My activities today included visits to the Conímbriga Roman Ruins and the University of Coimbra. You’d think if I spent a couple of hours wandering around the university, and paid it €15 for the privilege of going into some of its buildings, they’d have the common decency to confer an honorary doctorate on me. But no such luck.
By the way, and apropos of nothing, I posted a picture of the view from the rooftop deck of my hotel in Coimbra yesterday. Today, I wrote a portion of this journal entry up there, as evidenced by the picture to the right that was, unlike yesterday’s picture, taken somewhat back from the deck’s railing.
It doesn’t happen all the time, or even very often, but life is good some days.
Conímbriga Roman Ruins
A few years before the zero year that came to be because the Christian cult later reset the calendar, the Romans established the city of Conímbriga, a little more than 17 kilometres (a little over 10.5 miles) from Coimbra by road.
That is, 17 kilometres by modern roads. I don’t know if a road existed between Conímbriga and Coimbra in the time of the Romans. Nor do I know if Coimbra existed back then. I don’t know a great many things. Of the astronomically large number of facts I don’t know, those are two of the more trivial ones.

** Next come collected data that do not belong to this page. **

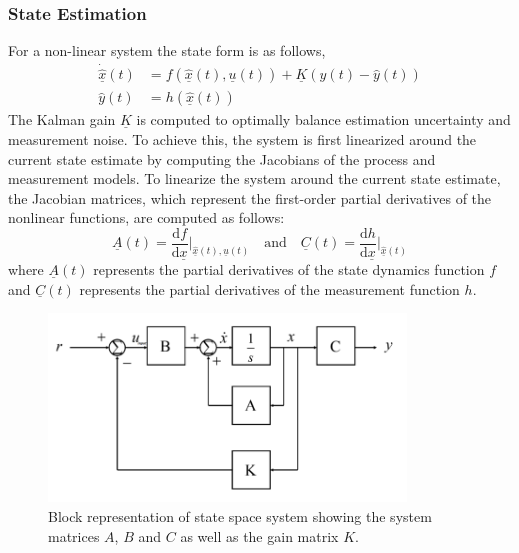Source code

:\subsubsection{State Estimation}
For a non-linear system the state form is as follows,
\begin{equation}
\begin{aligned}
	\dot{\hat{\underline{x}}}(t) &= f\left( \underline{\hat{x}}(t), \underline{u}(t) \right) + \underline{K}\left( y(t) - \hat{y}(t) \right) \\
	\hat{y}(t) &= h\left( \underline{\hat{x}}(t) \right)  \label{eq:eq}
\end{aligned}
\end{equation}
The Kalman gain $\underline{K}$ is computed to optimally balance estimation uncertainty and measurement noise. To achieve this, the system is first linearized around the current state estimate by computing the Jacobians of the process and measurement models. To linearize the system around the current state estimate, the Jacobian matrices, which represent the first-order partial derivatives of the nonlinear functions, are computed as follows:
\begin{equation}
\underline{A}(t) = \frac{\mathrm{d}f}{\mathrm{d}\underline{x}} \bigg|_{\underline{\hat{x}}(t), \underline{u}(t)} \quad \text{and} \quad
\underline{C}(t) = \frac{\mathrm{d}h}{\mathrm{d}\underline{x}} \bigg|_{\underline{\hat{x}}(t)}  \label{eq:eq}
\end{equation}
where $\underline{A}(t)$ represents the partial derivatives of the state dynamics function $f$ and $\underline{C}(t)$ represents the partial derivatives of the measurement function $h$.
\begin{figure}[h]
	\centering
	\includegraphics[height=5cm]{assets/block_representation_kalman_filter.png}
	\caption{Block representation of state space system showing the system matrices $A$, $B$ and $C$ as well as the gain matrix $K$.}
	\label{fig:block_representation_kalman_filter}
\end{figure}
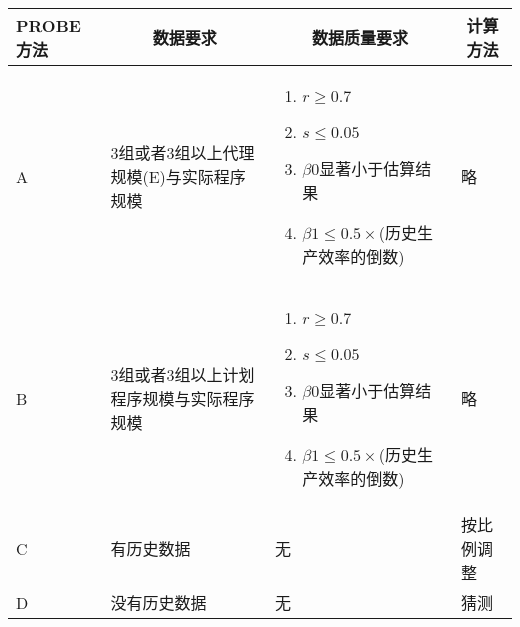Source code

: \vspace{-0.5em}
\begin{spacing}{1.2}
    \centering
    \begin{longtable}{|m{2.3cm}<{\centering}|m{3cm}|m{5.7cm}|m{2.3cm}<{\centering}|}
        \hline
        \textbf{PROBE方法} & \multicolumn{1}{c|}{\textbf{数据要求}} & \multicolumn{1}{c|}{\textbf{数据质量要求}}                                                 & \multicolumn{1}{c|}{\textbf{计算方法}} \\ \hline
        A & 3组或者3组以上代理规模(E)与实际程序规模 &
        \vspace{-1em}
        \begin{enumerate}[label=\arabic*.,leftmargin=1.2em,itemsep=-2pt]
            \item $r\geq 0.7$
            \item $s\leq 0.05$
            \item $\beta 0$显著小于估算结果
            \item $\beta 1 \leq 0.5\times$(历史生产效率的倒数)
        \vspace{-1.3em}
        \end{enumerate}
        & 略 \\ \hline
        B & 3组或者3组以上计划程序规模与实际程序规模 &
        \vspace{-1em}
        \begin{enumerate}[label=\arabic*.,leftmargin=1.2em,itemsep=-2pt]
            \item $r\geq 0.7$
            \item $s\leq 0.05$
            \item $\beta 0$显著小于估算结果
            \item $\beta 1 \leq 0.5\times$(历史生产效率的倒数)
        \vspace{-1.3em}
        \end{enumerate}
        & 略 \\ \hline
        C & 有历史数据 & 无 & 按比例调整 \\ \hline
        D & 没有历史数据 & 无 & 猜测 \\ \hline
    \end{longtable}
	\end{spacing}
\vspace{-1em}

The Romans abandoned Conímbriga 468 years after the zero year established by the Christian cult, i.e., 468 AD or 468 CE, whichever you prefer.

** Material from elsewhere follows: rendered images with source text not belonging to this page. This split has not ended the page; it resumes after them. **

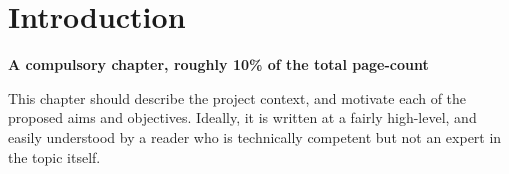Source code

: \documentclass[ %
                    author={James Stephenson},
                supervisor={Dr. Edwin Simpson},
                    degree={MSc},
                     title={Bayesian Deep Learning For Extractive Test Summarisation},
                  subtitle={},
                      type={},
                      year={2023}]{../additions/dissertation}
\begin{document}
		
		
	
	\mainmatter
	
	
	\chapter{Introduction}
	\label{chap:introduction}
		
		{\bf A compulsory chapter, roughly 10\% of the total page-count}
		\vspace{1cm} 
		
		\noindent
		This chapter should describe the project context, and motivate each of
		the proposed aims and objectives.  Ideally, it is written at a fairly 
		high-level, and easily understood by a reader who is technically 
		competent but not an expert in the topic itself.
		
\end{document}
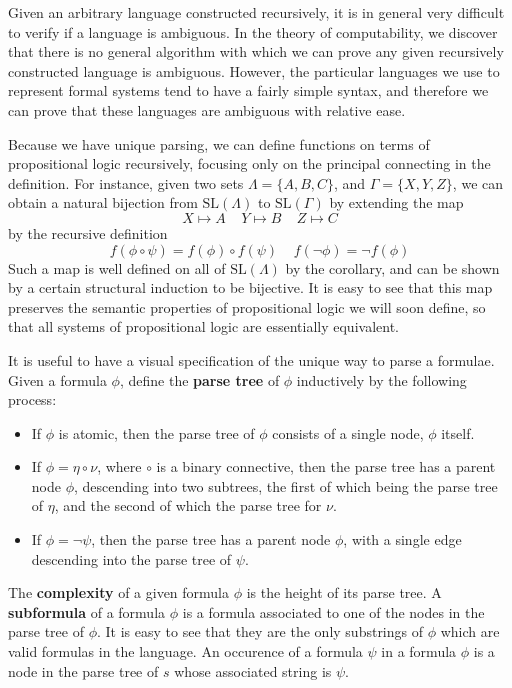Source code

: Given an arbitrary language constructed recursively, it is in general very difficult to verify if a language is ambiguous. In the theory of computability, we discover that there is no general algorithm with which we can prove any given recursively constructed language is ambiguous. However, the particular languages we use to represent formal systems tend to have a fairly simple syntax, and therefore we can prove that these languages are ambiguous with relative ease.

Because we have unique parsing, we can define functions on terms of propositional logic recursively, focusing only on the principal connecting in the definition. For instance, given two sets $\Lambda = \{ A, B, C \}$, and $\Gamma = \{ X, Y, Z \}$, we can obtain a natural bijection from $\text{SL}(\Lambda)$ to $\text{SL}(\Gamma)$ by extending the map
%
\[ X \mapsto A\ \ \ \ \ Y \mapsto B\ \ \ \ \ Z \mapsto C \]
%
by the recursive definition
%
\[ f(\phi \circ \psi) = f(\phi) \circ f(\psi)\ \ \ \ \ f(\neg \phi) = \neg f(\phi) \]
%
Such a map is well defined on all of $\text{SL}(\Lambda)$ by the corollary, and can be shown by a certain structural induction to be bijective. It is easy to see that this map preserves the semantic properties of propositional logic we will soon define, so that all systems of propositional logic are essentially equivalent.

It is useful to have a visual specification of the unique way to parse a formulae. Given a formula $\phi$, define the {\bf parse tree} of $\phi$ inductively by the following process:
%
\begin{itemize}
    \item If $\phi$ is atomic, then the parse tree of $\phi$ consists of a single node, $\phi$ itself.
    \item If $\phi = \eta \circ \nu$, where $\circ$ is a binary connective, then the parse tree has a parent node $\phi$, descending into two subtrees, the first of which being the parse tree of $\eta$, and the second of which the parse tree for $\nu$.
    \item If $\phi = \neg \psi$, then the parse tree has a parent node $\phi$, with a single edge descending into the parse tree of $\psi$.
\end{itemize}
%
The {\bf complexity} of a given formula $\phi$ is the height of its parse tree. A {\bf subformula} of a formula $\phi$ is a formula associated to one of the nodes in the parse tree of $\phi$. It is easy to see that they are the only substrings of $\phi$ which are valid formulas in the language. An occurence of a formula $\psi$ in a formula $\phi$ is a node in the parse tree of $s$ whose associated string is $\psi$.

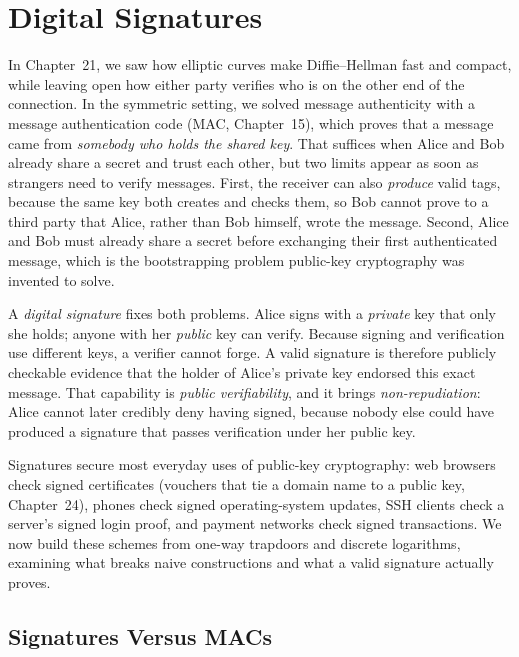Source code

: \chapter{Digital Signatures}

In Chapter~21, we saw how elliptic curves make Diffie--Hellman fast and compact, while
leaving open how either party verifies who is on the other end of the connection. In the
symmetric setting, we solved message authenticity with a message authentication code (MAC, Chapter~15), which proves
that a message came from \emph{somebody who holds the shared key}. That suffices when Alice and Bob already share a secret and trust each other, but two limits appear as soon as strangers need to verify messages. First, the receiver can also \emph{produce} valid tags, because the same key both creates and checks them, so Bob cannot prove to a third party that Alice, rather than Bob himself, wrote the message. Second, Alice and Bob must already share a secret before exchanging their first authenticated message, which is the bootstrapping problem public-key cryptography was invented to solve.

A \emph{digital signature} fixes both problems. Alice signs with a \emph{private} key that only she holds; anyone with her \emph{public} key can verify. Because signing and verification use different keys, a verifier cannot forge. A valid signature is therefore publicly checkable evidence that the holder of Alice's private key endorsed this exact message. That capability is \emph{public verifiability}, and it brings \emph{non-repudiation}: Alice cannot later credibly deny having signed, because nobody else could have produced a signature that passes verification under her public key.

Signatures secure most everyday uses of public-key cryptography: web browsers check signed certificates (vouchers that tie a domain name to a public key, Chapter~24), phones check signed operating-system updates, SSH clients check a server's signed login proof, and payment networks check signed transactions. We now build these schemes from one-way trapdoors and discrete logarithms, examining what breaks naive constructions and what a valid signature actually proves.

\chapterline

\section{Signatures Versus MACs}
\label{ch22:sig-vs-mac}

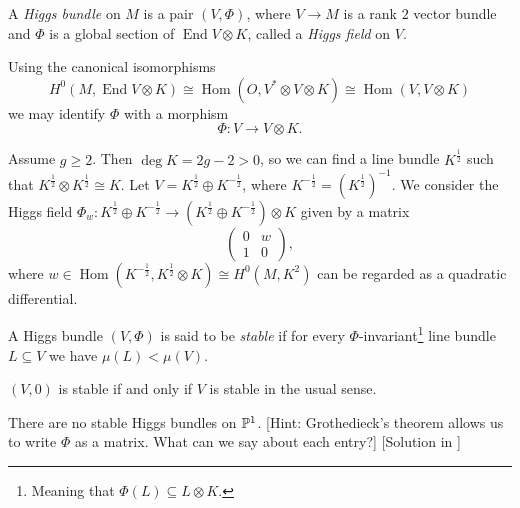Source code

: \documentclass[A4paper, 12pt, british, reqno]{amsart}
\DeclareMathOperator{\Hom}{Hom}
\DeclareMathOperator{\End}{End}
\newcommand{\ot}{\otimes}
\newcommand{\op}{\oplus}
\newcommand{\dual}{^{*}}
\begin{document}
\begin{defn}
    A \textit{Higgs bundle} on $M$ is a pair $(V,\Phi)$, where $V\to M$ is a rank $2$ vector bundle and $\Phi$ is a global section of $\End{V}\ot K$, called a \textit{Higgs field} on $V$.
\end{defn}

\begin{rem}
    Using the canonical isomorphisms
    \[ H^{0}(M,\End{V}\ot K)\cong \Hom(O,V\dual \ot V\ot K)\cong \Hom(V,V\ot K) \]
    we may identify $\Phi$ with a morphism
    \[ \Phi\colon V\to V\ot K. \]
\end{rem}


\begin{exa}
    Assume $g\geqslant 2$.
    Then $\deg{K}=2g-2>0$, so we can find a line bundle $K^{\frac{1}{2}}$ such that $K^{\frac{1}{2}}\ot K^{\frac{1}{2}}\cong K$.
    Let $V=K^{\frac{1}{2}}\op K^{-\frac{1}{2}}$, where $K^{-\frac{1}{2}}=(K^{\frac{1}{2}})^{-1}$.
    We consider the Higgs field $\Phi_{w}\colon K^{\frac{1}{2}}\op K^{-\frac{1}{2}}\to (K^{\frac{1}{2}}\op K^{-\frac{1}{2}})\ot K$ given by a matrix
    \[
	\begin{pmatrix}
	    0 & w \\
	    1 & 0
	\end{pmatrix},
    \]
    where $w\in \Hom(K^{-\frac{1}{2}},K^{\frac{1}{2}}\ot K)\cong H^{0}(M,K^{2})$ can be regarded as a quadratic differential.
\end{exa}

\begin{defn}[Stability]
A Higgs bundle $(V,\Phi)$ is said to be \textit{stable} if for every $\Phi$-invariant\footnote{Meaning that $\Phi(L)\subseteq L\ot K$.} line bundle $L\subseteq V$ we have $\mu(L)<\mu(V)$.
\end{defn}

\begin{rem}
    $(V,0)$ is stable if and only if $V$ is stable in the usual sense.
\end{rem}

\begin{exe}
    There are no stable Higgs bundles on $\P^{1}$.
    [Hint: Grothedieck's theorem allows us to write $\Phi$ as a matrix. What can we say about each entry?]
    [Solution in \cite{hit87a}]
\end{exe}
\end{document}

Today, we’re left with the extensive ruins excavated on the site.
For the most part, all that remains is just a lower portion of the walls of the former buildings, baths, cistern, and forum. But there are a lot of them. A few of the ruins also have some tile mosaic floors in situ. Most of those mosaics are in somewhat rough shape, except for those in the House of Fountains (see below).
A thick, protective city wall still stands largely intact in places.
Walking through the ruins, one can envision the Roman city that once stood on the site. That is to say, one who is better at visualizing such things than I am and who possibly saw artists’ recreations of Roman cities can envision it. I couldn’t.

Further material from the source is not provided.